There is a great visualization in this article, which inspired the thread, so I’m spoilering it for people who want to guess without reading first.

https://www.vox.com/science-and-health/2018/7/24/17606958/meat-cheese-surplus-visualized My guess was about one option away from the correct poll answer.

Agreed. Since the cube root of a billion is thousand, 330’ seems right.

:slight_smile:

Now that the poll is there, my initial guess was 1,000’. Then I read the thread. I still went with 1,000.

It’ll be interesting to see what it is.

If I did that and lifted, I might cut some cheese. Don’t stand downwind! :slight_smile:

My approximations:

1.4 billion lb is about 600 million kg, or 600,000 metric tons. Cheese has about the same density of water. A metric ton of water is 1 cubic meter. So 600,000 cubic meters. Volume of a sphere is 4/3 Pi r[sup]3[/sup], so r[sup]3[/sup] is about 150,000, 10 cubed is a thousand, 5 cubed is 125, so r is a little more than 50 meters, and diameter is about 100 m, or 330 ft.

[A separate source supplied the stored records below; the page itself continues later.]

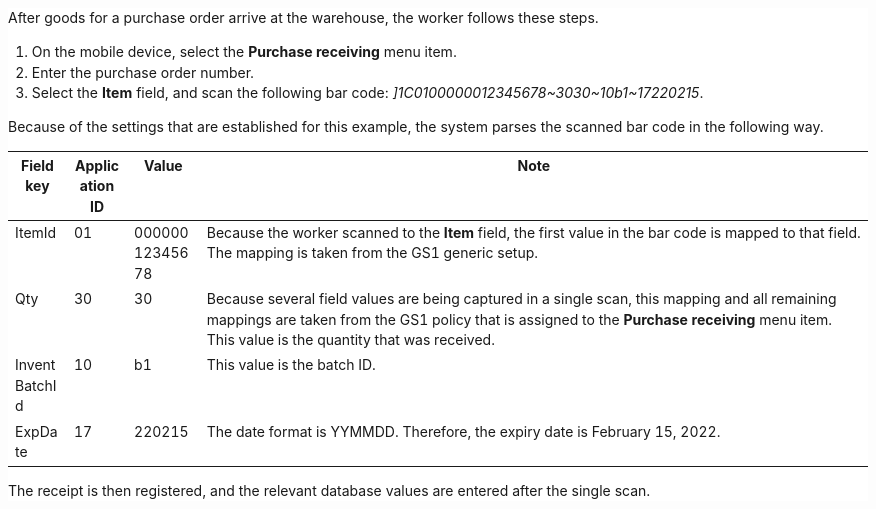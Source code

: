 After goods for a purchase order arrive at the warehouse, the worker follows these steps.

1. On the mobile device, select the **Purchase receiving** menu item.
1. Enter the purchase order number.
1. Select the **Item** field, and scan the following bar code: *\]1C0100000012345678\~3030\~10b1\~17220215*.

Because of the settings that are established for this example, the system parses the scanned bar code in the following way.

| Field key | Application ID | Value | Note |
|---|---|---|---|
| ItemId | 01 | 00000012345678 | Because the worker scanned to the **Item** field, the first value in the bar code is mapped to that field. The mapping is taken from the GS1 generic setup. |
| Qty | 30 | 30 | Because several field values are being captured in a single scan, this mapping and all remaining mappings are taken from the GS1 policy that is assigned to the **Purchase receiving** menu item. This value is the quantity that was received. |
| InventBatchId | 10 | b1 | This value is the batch ID. |
| ExpDate | 17 | 220215 | The date format is YYMMDD. Therefore, the expiry date is February 15, 2022. |

The receipt is then registered, and the relevant database values are entered after the single scan.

The Vox article is wrong. They list the meat stockpile as being less than twice the cheese stockpile, and meat and cheese have similar densities, but they show it as being about fifty times the size of the cheese stockpile.

My estimate:

1.39 billion lb is a bit less than 1 billion kg, or 1 billion liters in volume (because density should be close to 1). A liter is 0.1m cube, so that’s a 100m cube, i.e. 300 ft. A sphere is a bit smaller than a cube it fits in, but not by much. So chose whatever is closest to 100m.

My guess was 1,000 feet, but I didn’t have anyone to offer my barometer.

It would depend on the cheese. Swiss would have volume than Cheddar.

The correct answer is becoming apparent, based on the responses. I’m trying to visualize a ball of cheese with a D of those answers, and yeah, I can imagine it weighing 1.4 billion pounds.

I don’t endorse the meat graphic, which is very wrong. The cheese graphic looks right to me and I thought it was very interesting. I independently calculated the cheese volume and came up with something in their scale. I should have mentioned that the meat graphic was bad but I was more interested in my own overestimate of the size of the cheese ball.

No math or research, 1000 feet seemed too big and 100 feet not big enough. Looks like that was the answer anyway. If a few more numbers less than a 1000 were in the poll I wouldn’t have picked something like 500 feet.

I may have gone a size too large. Don’t let the ELCA know that (or the fact that I own several bottles of pepper sauce) or I may be thrown off the roster.

Should we bring Sisyphus out of retirement to deal with this?

The poll size distribution made me wonder if I misplaced a zero or exponent. Anyway, doing this all in my head: 1.4 billion pounds is about 6 hundred million kilos. Ish. It’ll get messier from here. I guestimated that cheese floats so 1 g/cc. 6E11 kilos is 6E14 grams. Volume of a sphere is 4/3pir^3 and dividing 6E14 by first 4/3 then by pi, I get around 1.5E14 The cube of 1E4 is 1E12 and the cube of 1E5 is 1E15, so the cube root of 1.5E14 is going to be in between those. 5 cubed is 125, 6 is 216, so I took 5.5E4 as the radius and called it a day. 55,000 cm is 550 m for the radius, or 1100 m for the diameter. Which is close enough to 3300 feet.

I haven’t gone through the rest of your numbers, but it’s 6x10^8 kg, not 6x10^11kg.